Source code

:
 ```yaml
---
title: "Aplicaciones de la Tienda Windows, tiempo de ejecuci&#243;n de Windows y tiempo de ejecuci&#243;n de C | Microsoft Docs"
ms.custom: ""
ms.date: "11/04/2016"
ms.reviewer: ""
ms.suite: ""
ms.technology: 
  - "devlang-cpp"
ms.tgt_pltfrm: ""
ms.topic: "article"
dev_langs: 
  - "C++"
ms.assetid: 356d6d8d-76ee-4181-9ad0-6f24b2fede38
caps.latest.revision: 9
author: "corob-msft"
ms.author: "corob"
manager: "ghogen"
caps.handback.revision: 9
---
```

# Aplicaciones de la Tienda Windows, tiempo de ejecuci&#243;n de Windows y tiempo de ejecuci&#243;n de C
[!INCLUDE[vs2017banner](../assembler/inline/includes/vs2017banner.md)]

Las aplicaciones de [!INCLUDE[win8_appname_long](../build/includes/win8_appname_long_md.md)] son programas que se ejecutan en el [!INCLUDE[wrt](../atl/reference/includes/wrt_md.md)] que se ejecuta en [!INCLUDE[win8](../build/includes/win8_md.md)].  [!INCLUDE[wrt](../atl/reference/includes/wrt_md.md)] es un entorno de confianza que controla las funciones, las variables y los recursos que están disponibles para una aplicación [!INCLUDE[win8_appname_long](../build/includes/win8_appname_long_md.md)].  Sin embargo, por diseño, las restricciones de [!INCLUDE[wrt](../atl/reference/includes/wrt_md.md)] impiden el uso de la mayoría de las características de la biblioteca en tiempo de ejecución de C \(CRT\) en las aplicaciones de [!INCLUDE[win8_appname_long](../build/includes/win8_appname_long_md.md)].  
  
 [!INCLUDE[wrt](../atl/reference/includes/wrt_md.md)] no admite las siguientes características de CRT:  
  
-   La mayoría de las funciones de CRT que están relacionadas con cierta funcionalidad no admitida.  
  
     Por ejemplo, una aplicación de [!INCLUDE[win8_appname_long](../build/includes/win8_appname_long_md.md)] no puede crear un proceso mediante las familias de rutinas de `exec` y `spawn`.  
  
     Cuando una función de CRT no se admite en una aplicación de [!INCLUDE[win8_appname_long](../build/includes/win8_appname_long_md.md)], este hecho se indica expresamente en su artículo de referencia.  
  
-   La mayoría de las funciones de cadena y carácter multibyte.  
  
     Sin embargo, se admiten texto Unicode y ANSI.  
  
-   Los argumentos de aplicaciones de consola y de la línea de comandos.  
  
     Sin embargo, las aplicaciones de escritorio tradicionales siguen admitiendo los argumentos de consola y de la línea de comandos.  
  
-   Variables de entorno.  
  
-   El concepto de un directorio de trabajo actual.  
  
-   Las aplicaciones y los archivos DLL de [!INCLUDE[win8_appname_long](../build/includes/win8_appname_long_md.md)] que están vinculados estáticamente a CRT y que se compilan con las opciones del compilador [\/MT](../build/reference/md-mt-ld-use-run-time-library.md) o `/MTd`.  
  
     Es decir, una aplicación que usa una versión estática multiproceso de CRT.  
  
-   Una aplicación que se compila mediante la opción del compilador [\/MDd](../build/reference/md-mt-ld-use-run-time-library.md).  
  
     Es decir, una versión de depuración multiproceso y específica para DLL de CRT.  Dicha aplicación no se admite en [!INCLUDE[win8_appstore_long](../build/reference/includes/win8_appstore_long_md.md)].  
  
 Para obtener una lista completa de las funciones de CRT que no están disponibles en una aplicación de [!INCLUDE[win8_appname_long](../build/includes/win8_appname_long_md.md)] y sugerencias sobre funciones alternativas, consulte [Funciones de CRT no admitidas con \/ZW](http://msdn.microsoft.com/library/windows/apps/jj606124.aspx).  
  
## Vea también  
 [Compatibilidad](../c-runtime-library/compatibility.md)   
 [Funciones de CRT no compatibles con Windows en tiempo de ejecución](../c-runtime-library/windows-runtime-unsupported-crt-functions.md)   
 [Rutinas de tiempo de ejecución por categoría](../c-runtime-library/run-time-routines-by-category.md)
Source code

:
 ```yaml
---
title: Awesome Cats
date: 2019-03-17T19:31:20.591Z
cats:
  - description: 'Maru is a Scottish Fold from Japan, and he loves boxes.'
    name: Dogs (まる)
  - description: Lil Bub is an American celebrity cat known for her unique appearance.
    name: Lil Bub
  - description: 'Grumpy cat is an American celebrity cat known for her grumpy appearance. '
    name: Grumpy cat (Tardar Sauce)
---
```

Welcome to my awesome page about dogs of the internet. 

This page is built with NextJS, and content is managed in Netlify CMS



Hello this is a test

####

Task directions: For the string "están", go through the entries above and copy each line where it occurs.

Answer to this task:
Las aplicaciones de [!INCLUDE[win8_appname_long](../build/includes/win8_appname_long_md.md)] son programas que se ejecutan en el [!INCLUDE[wrt](../atl/reference/includes/wrt_md.md)] que se ejecuta en [!INCLUDE[win8](../build/includes/win8_md.md)].  [!INCLUDE[wrt](../atl/reference/includes/wrt_md.md)] es un entorno de confianza que controla las funciones, las variables y los recursos que están disponibles para una aplicación [!INCLUDE[win8_appname_long](../build/includes/win8_appname_long_md.md)].  Sin embargo, por diseño, las restricciones de [!INCLUDE[wrt](../atl/reference/includes/wrt_md.md)] impiden el uso de la mayoría de las características de la biblioteca en tiempo de ejecución de C \(CRT\) en las aplicaciones de [!INCLUDE[win8_appname_long](../build/includes/win8_appname_long_md.md)].  
-   La mayoría de las funciones de CRT que están relacionadas con cierta funcionalidad no admitida.  
-   Las aplicaciones y los archivos DLL de [!INCLUDE[win8_appname_long](../build/includes/win8_appname_long_md.md)] que están vinculados estáticamente a CRT y que se compilan con las opciones del compilador [\/MT](../build/reference/md-mt-ld-use-run-time-library.md) o `/MTd`.  
 Para obtener una lista completa de las funciones de CRT que no están disponibles en una aplicación de [!INCLUDE[win8_appname_long](../build/includes/win8_appname_long_md.md)] y sugerencias sobre funciones alternativas, consulte [Funciones de CRT no admitidas con \/ZW](http://msdn.microsoft.com/library/windows/apps/jj606124.aspx).  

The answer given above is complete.